ハキダメ

ダメ人間の妄想の掃き溜め

あがり(ss)



古本屋の店頭ワゴンをあさっていた飛段が、いかにもいかがわしそうなシロモノを買った。厚紙にけばけばしい色合いで刷られたそれは低俗雑誌の付録だったらしい双六で、それでも小さなサイコロがふたつついている。夜、隠れ家に戻ると飛段は双六を隠しから引っぱりだし、ニタニタしながらそれを机の上に広げて相棒を誘う。なあこれやろうぜ角都。見れば双六の升目にはそれぞれ「せつぷん」だの「しやくはち」だの「だつい」だのと書かれており、ご丁寧に説明の絵まで添えられている。

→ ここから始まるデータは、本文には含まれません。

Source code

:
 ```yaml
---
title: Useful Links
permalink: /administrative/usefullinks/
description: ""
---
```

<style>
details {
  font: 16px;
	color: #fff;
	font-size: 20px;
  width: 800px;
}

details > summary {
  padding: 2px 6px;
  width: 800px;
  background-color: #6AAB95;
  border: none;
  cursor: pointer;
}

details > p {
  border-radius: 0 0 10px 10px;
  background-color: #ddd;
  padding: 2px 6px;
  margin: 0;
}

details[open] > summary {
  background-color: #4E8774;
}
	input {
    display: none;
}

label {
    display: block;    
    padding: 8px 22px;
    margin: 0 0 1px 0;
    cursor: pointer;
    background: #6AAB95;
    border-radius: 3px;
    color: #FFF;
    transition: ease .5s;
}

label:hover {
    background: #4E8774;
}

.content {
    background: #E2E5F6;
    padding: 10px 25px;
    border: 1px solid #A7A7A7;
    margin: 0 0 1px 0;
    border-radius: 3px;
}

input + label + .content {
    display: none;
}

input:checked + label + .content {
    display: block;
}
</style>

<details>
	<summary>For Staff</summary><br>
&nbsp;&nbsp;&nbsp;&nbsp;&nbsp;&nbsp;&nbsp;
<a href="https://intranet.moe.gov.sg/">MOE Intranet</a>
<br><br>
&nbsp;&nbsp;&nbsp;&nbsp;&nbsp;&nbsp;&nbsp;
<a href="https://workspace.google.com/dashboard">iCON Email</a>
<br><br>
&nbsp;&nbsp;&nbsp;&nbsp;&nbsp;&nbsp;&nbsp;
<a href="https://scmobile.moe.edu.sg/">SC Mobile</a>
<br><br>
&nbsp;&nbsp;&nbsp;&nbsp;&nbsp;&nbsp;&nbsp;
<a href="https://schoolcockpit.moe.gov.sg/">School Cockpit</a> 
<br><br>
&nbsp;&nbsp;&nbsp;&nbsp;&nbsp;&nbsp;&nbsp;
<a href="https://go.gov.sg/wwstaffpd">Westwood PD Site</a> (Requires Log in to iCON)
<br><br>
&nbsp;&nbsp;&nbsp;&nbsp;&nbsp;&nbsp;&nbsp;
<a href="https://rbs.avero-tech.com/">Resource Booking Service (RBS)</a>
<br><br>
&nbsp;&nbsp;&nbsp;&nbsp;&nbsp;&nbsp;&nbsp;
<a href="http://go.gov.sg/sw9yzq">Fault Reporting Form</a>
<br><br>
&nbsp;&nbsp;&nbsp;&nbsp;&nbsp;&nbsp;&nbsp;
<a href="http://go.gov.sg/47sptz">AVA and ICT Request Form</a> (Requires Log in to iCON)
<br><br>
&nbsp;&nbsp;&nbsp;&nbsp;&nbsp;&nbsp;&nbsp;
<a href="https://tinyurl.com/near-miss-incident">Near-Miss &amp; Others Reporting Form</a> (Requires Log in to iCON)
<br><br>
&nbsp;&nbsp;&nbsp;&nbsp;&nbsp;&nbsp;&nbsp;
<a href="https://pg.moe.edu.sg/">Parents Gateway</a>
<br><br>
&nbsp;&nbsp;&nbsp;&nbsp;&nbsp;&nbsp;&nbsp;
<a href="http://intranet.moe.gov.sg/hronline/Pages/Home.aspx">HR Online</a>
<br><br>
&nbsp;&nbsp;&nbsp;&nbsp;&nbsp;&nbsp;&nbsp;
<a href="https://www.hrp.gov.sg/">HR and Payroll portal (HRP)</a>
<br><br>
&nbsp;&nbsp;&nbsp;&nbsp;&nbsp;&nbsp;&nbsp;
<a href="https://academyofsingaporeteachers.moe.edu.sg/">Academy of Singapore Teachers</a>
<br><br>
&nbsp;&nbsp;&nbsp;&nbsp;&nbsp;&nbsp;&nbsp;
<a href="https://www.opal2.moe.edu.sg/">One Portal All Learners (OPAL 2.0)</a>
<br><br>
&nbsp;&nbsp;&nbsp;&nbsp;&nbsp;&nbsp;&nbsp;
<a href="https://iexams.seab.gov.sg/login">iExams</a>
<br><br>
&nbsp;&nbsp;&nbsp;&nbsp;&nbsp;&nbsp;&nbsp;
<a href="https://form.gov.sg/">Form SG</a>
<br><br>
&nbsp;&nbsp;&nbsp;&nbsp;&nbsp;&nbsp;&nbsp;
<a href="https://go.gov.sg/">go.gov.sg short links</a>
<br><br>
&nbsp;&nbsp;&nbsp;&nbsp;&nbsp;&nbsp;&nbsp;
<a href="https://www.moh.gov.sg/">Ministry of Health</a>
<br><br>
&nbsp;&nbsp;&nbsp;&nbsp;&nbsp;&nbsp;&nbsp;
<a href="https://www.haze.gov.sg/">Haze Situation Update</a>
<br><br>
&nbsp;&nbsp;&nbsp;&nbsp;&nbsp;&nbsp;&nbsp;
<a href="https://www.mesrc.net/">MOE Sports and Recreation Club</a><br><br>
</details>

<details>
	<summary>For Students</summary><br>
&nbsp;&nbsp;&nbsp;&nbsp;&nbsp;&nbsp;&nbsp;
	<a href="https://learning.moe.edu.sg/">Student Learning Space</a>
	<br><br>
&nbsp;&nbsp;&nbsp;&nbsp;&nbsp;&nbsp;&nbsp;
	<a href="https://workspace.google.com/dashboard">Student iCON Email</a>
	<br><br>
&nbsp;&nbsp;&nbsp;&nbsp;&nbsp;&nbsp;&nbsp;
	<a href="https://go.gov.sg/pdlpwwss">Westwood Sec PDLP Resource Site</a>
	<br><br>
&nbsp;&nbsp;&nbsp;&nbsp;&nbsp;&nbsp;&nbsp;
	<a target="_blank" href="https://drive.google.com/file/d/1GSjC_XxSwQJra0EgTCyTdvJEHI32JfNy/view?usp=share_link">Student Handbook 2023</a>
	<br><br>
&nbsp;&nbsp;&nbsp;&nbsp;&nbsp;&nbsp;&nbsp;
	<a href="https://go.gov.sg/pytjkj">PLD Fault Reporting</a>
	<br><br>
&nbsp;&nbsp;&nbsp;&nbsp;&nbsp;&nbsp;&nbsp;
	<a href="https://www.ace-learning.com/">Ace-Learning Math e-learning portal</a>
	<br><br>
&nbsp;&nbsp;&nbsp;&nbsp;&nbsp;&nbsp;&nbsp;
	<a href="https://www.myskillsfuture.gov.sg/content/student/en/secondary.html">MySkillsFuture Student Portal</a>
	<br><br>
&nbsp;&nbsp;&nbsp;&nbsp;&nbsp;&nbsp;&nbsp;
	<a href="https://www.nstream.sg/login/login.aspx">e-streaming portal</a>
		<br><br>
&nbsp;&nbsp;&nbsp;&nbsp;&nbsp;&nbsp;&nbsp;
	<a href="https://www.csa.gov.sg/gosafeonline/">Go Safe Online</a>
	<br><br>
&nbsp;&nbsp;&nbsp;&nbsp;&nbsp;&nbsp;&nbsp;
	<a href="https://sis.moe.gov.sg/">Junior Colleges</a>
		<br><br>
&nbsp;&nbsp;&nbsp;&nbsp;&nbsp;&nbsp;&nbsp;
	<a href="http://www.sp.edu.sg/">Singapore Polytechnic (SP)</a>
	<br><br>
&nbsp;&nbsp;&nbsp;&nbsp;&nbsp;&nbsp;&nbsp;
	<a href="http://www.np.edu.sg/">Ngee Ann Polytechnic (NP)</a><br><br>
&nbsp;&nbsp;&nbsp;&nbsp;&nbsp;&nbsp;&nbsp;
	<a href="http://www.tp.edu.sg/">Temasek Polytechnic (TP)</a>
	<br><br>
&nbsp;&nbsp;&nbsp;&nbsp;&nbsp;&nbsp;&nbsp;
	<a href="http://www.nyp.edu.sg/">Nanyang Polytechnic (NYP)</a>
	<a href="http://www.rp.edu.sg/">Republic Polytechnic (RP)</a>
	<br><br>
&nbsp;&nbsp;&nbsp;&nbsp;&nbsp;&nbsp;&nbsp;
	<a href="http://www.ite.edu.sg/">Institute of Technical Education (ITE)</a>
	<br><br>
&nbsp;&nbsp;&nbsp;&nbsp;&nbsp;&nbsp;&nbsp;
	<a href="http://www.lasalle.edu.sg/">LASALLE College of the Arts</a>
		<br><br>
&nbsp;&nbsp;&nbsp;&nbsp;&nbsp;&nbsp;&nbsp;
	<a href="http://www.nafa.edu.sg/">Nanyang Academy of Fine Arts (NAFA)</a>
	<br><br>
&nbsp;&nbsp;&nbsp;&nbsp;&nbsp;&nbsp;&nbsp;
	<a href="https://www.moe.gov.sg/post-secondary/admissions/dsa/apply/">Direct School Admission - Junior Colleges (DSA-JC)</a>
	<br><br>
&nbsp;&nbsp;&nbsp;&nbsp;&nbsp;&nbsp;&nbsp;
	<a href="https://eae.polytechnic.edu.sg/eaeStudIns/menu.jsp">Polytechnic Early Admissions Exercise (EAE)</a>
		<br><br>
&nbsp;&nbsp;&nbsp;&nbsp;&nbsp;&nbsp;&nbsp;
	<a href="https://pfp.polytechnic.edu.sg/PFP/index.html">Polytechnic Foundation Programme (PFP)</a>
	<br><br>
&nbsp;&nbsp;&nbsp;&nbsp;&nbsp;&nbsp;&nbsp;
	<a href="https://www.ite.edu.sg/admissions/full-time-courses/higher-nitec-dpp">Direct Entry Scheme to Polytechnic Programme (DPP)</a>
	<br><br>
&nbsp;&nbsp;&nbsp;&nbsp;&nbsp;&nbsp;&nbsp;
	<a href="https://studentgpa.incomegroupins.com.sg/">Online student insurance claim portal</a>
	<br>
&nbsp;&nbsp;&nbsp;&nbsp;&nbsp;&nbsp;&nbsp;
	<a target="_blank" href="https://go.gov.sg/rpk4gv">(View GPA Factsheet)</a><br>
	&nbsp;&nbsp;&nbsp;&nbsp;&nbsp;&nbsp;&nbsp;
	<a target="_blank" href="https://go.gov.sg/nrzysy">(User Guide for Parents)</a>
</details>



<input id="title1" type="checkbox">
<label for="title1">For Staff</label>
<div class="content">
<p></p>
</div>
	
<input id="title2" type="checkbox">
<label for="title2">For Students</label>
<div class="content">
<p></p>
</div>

すぐさま断ろうとした角都だが、てっきり合体だろうと思っていたアガリの升目に「しゆいんをみせる」と書かれているのを見て虫が騒ぎ、挑戦を受けることにする。もちろん勝算があってのことだったのだが、しかし、付属のサイコロは歪んだつくりで勝負事に長けた角都が転がしても思うような目が出ない。うっかりすると自分が先にあがって「しゆいんをみせる」ことになりかねない。角都は眉間にしわを寄せ、サイコロの目に集中する。思いのほか熱心な相棒に気を良くした飛段は威勢よくサイコロを振り、升目の指示に従って楽しげに服を脱いだり角都の体に触れたりする。こんなおいしい状況だと言うのに角都はきまぐれなサイコロに翻弄され、相棒の様子を楽しむことができない。熱戦の末、不運にも六のぞろ目を出してしまった角都は、相棒をあっという間に追い越してアガリの升目へ進む羽目になる。オメーの勝ちーと無邪気にはしゃぐ飛段をよそに、角都はまず湯呑を紙の上にひっくり返し、それを拭くふりをしてゴシゴシこする。ああスマンとんだ粗相をしたな、では続けるか、と角都が置きなおした紙を見て飛段は首をかしげる。「しゆいんをみ る」と書かれているアガリの升目。文字の間があんなに空いていたっけか、と考える飛段を角都がせっつく。俺が見る側だからお前が見せる側だぞ、さあさっさと見せろ。そこで、飛段は本来自分が得るべきだった娯楽を気前よく角都に与える。見る側でも見せる側でも構わない。買ってきた玩具で相棒と楽しく遊べれば飛段は満足だったのだ。